Items listed in a dataset:

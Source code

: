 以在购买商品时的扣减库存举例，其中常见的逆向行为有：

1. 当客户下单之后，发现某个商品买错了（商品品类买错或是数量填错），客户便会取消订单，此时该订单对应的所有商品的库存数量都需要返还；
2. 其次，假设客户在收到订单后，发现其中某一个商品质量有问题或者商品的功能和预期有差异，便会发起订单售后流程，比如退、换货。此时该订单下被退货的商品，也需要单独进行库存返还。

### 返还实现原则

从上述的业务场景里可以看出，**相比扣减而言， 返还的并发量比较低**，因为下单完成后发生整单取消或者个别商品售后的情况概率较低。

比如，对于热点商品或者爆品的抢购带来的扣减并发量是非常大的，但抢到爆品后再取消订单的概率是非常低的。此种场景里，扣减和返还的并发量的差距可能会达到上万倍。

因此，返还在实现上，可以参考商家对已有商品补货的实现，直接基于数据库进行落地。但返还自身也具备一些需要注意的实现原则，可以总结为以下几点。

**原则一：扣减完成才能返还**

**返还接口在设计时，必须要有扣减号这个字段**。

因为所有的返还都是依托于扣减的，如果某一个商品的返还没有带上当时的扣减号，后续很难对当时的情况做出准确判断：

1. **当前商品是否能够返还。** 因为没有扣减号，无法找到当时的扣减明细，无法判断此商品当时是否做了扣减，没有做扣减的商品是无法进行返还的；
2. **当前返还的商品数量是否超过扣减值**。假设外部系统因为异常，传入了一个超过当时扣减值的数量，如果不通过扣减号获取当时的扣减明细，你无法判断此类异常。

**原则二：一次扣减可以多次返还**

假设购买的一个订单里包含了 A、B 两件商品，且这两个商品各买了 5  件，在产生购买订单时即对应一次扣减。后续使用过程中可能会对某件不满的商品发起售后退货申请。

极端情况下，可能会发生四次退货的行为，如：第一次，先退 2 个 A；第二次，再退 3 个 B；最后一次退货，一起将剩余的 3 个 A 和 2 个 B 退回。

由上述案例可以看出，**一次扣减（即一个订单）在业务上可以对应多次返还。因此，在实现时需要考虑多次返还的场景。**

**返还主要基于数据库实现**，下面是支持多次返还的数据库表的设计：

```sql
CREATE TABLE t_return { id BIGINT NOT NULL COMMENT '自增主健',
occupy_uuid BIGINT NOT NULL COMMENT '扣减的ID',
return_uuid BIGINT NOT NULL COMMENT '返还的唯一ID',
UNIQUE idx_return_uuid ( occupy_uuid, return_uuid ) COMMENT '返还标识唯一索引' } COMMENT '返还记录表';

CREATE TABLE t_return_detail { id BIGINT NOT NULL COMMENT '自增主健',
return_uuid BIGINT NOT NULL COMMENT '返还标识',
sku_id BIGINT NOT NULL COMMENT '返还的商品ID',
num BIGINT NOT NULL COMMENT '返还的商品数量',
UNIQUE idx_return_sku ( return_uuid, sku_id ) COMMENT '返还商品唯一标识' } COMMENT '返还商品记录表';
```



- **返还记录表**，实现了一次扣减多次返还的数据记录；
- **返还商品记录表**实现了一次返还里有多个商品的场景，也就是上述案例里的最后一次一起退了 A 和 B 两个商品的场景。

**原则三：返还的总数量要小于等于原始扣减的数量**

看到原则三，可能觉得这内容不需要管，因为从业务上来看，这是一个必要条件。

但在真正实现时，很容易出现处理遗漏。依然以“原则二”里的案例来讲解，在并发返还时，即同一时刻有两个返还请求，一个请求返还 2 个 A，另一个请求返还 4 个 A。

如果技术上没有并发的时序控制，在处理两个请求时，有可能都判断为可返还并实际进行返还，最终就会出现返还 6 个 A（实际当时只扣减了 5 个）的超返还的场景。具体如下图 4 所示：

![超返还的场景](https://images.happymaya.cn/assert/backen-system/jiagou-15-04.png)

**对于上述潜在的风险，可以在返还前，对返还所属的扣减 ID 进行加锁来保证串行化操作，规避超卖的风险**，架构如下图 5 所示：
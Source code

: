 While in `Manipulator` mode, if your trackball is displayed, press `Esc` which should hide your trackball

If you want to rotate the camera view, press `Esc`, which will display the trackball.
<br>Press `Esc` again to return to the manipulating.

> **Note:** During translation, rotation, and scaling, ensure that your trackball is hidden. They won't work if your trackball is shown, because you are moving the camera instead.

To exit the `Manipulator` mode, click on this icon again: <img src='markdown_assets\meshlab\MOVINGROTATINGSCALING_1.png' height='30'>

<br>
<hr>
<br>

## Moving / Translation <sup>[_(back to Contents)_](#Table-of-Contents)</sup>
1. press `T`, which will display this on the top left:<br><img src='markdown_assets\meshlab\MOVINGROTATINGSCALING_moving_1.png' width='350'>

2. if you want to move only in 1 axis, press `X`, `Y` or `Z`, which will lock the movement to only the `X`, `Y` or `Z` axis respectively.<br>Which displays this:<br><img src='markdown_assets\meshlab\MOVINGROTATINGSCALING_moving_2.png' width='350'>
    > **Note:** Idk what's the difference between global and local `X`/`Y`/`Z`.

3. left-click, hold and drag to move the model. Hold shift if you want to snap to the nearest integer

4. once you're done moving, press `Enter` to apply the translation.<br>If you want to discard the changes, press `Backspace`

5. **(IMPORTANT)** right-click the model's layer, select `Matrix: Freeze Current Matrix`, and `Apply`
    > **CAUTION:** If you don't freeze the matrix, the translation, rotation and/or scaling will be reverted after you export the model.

▸ Work instruction
Nothing should appear in the answer except the lines above from the line with "the camera instead." through the line with "2. if you want", both included, written out exactly.

▸ Task response
> **Note:** During translation, rotation, and scaling, ensure that your trackball is hidden. They won't work if your trackball is shown, because you are moving the camera instead.

To exit the `Manipulator` mode, click on this icon again: <img src='markdown_assets\meshlab\MOVINGROTATINGSCALING_1.png' height='30'>

<br>
<hr>
<br>

## Moving / Translation <sup>[_(back to Contents)_](#Table-of-Contents)</sup>
1. press `T`, which will display this on the top left:<br><img src='markdown_assets\meshlab\MOVINGROTATINGSCALING_moving_1.png' width='350'>

2. if you want to move only in 1 axis, press `X`, `Y` or `Z`, which will lock the movement to only the `X`, `Y` or `Z` axis respectively.<br>Which displays this:<br><img src='markdown_assets\meshlab\MOVINGROTATINGSCALING_moving_2.png' width='350'>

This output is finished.